PUBLIC LAW BOARD NO. 6553
BROTHERHOOD OF MAINTENANCE )
OF WAY EMPLOYES )
AWARD NO. 1
And ) CASE NO. 1
NORFOLK SOUTHERN RAILWAY )
COMPANY )
STATEMENT OF CLAIM:
Claim on behalf of W. R Postlewaite, B.L. Williamson and J. A. Shank
requesting that they be paid at the B & B Plumber rate for three days at
eight hours each beginning November 30, 2000, in that a contractor replaced
a heating system boiler at Alliance, Ohio.
OPINION OF BOARD:
Public Law Board No. 6553, upon the whole record and all the evidence,
finds that the parties herein are Carrier and Employes within the meaning of the
Railway Labor Act, as amended, and that the Board has jurisdiction over the
dispute herein.
By way of background, this case arises under the July 1, 1986 NW-Wabash
Agreement as amended by the May 6, 1999 Memorandum of Agreement. The July
1, 1986 NW-Wabash Agreement covered two properties: the Eastern Seniority
Region, which was the territory of the former N & W Railroad, and the Western
Seniority Region, the territory of the former Wabash Railroad.

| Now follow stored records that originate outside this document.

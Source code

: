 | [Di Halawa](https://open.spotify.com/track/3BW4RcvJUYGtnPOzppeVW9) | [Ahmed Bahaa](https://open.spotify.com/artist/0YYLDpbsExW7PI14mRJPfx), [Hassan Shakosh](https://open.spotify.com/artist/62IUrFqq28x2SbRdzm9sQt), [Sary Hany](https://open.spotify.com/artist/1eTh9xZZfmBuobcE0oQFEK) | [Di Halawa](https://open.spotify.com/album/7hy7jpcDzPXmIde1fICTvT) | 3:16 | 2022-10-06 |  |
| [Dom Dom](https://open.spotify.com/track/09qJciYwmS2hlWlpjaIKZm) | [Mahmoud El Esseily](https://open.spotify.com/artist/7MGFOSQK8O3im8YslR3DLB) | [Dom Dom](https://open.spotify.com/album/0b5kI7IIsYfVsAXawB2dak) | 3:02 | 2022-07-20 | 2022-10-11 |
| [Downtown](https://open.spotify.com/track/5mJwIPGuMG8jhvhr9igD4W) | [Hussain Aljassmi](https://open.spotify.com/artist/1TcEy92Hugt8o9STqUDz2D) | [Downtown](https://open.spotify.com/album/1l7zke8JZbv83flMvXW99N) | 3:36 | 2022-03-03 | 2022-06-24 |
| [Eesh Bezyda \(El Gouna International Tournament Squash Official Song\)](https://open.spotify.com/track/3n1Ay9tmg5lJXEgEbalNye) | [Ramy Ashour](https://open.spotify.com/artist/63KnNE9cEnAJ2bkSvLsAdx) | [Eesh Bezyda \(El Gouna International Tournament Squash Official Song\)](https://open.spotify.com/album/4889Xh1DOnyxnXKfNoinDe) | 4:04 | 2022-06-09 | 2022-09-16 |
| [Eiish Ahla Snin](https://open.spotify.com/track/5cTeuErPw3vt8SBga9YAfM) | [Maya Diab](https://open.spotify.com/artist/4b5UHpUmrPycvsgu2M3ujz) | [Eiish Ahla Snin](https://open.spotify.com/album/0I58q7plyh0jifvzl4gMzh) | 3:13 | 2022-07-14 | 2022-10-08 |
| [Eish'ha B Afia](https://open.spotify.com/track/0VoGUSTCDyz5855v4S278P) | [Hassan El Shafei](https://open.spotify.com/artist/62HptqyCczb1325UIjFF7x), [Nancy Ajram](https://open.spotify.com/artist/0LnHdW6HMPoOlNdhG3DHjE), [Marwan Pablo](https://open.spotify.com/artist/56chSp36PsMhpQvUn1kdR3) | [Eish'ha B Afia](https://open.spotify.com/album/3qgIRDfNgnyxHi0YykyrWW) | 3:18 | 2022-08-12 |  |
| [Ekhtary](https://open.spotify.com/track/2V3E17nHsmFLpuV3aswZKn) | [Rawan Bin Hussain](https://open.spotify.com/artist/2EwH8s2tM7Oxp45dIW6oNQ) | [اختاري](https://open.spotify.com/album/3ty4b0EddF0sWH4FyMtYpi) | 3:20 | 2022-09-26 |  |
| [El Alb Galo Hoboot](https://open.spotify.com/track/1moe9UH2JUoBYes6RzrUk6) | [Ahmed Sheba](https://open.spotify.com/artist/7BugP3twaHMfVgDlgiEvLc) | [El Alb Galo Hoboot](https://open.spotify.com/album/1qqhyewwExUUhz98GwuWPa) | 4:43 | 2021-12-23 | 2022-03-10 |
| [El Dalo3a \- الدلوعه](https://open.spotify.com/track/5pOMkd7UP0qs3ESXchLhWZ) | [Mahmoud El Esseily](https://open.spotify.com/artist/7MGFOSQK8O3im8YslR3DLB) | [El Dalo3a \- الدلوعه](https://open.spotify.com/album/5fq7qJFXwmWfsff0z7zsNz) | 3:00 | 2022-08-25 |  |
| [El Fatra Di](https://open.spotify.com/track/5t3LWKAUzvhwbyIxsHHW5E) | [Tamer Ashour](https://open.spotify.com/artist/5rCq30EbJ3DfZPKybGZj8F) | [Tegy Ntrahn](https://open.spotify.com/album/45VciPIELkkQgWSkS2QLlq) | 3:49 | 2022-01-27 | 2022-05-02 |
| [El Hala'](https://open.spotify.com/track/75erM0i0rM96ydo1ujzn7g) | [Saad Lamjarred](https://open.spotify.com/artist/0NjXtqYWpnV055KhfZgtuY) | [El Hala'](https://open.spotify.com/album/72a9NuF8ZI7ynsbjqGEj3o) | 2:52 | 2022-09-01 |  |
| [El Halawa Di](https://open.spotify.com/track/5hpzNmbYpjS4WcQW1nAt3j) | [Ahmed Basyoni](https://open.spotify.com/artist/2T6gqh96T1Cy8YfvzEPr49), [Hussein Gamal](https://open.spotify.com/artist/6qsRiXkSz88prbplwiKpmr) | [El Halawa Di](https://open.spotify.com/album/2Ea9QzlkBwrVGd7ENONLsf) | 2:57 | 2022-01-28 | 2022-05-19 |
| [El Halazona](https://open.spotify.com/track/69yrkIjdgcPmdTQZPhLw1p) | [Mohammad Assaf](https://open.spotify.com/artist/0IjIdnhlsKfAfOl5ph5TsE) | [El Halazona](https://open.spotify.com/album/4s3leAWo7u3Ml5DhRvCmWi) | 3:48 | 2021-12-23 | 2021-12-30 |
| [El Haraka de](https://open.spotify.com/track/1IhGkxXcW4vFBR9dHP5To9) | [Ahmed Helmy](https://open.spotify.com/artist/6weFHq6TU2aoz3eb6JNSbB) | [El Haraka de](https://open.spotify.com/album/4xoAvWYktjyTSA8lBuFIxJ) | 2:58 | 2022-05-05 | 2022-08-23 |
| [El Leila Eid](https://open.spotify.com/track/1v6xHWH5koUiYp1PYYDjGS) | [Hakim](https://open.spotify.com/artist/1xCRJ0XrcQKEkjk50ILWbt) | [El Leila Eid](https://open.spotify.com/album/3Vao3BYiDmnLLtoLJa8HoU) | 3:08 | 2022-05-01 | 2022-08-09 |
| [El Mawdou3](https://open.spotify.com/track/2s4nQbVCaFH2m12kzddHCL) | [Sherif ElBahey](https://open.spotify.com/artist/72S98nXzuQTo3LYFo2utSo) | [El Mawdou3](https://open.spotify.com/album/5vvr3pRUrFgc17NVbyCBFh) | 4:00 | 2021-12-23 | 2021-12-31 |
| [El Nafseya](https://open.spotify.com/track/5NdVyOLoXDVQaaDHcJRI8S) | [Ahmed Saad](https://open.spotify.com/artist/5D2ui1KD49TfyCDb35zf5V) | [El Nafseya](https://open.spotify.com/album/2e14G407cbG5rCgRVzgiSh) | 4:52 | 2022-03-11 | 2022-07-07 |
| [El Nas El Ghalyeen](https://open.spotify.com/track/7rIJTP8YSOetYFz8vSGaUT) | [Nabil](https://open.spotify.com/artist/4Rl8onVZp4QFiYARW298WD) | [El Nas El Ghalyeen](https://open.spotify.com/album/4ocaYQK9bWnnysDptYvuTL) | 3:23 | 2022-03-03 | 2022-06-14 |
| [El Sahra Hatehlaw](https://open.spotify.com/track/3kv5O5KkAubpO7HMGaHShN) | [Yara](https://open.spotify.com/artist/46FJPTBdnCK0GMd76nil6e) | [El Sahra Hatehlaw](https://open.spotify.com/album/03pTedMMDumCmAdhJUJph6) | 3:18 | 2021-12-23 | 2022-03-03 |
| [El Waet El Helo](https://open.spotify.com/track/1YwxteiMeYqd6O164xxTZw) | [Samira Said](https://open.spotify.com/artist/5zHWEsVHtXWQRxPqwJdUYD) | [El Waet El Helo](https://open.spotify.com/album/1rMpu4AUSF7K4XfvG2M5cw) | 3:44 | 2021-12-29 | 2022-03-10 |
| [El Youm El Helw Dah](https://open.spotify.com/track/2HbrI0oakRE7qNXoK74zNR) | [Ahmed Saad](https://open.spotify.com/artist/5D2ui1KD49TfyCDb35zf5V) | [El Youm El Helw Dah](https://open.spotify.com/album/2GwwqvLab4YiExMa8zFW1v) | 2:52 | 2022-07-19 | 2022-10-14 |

Pursuant to the Surface Transportation Board's July 1998 approval of the
acquisition and division of Conrail by CSX Transportation and the Carrier herein,
an implementing agreement arbitration held under the New York Dock employe
protective conditions placed the former Conrail employees and trackage acquired
by Carrier under the July 1, 1986 NW-Wabash Agreement as the new Northern
Seniority Region.
The parties subsequently negotiated the May 6, 1999 Memorandum of
Agreement, adopting the NYD arbitration decision with certain adjustments.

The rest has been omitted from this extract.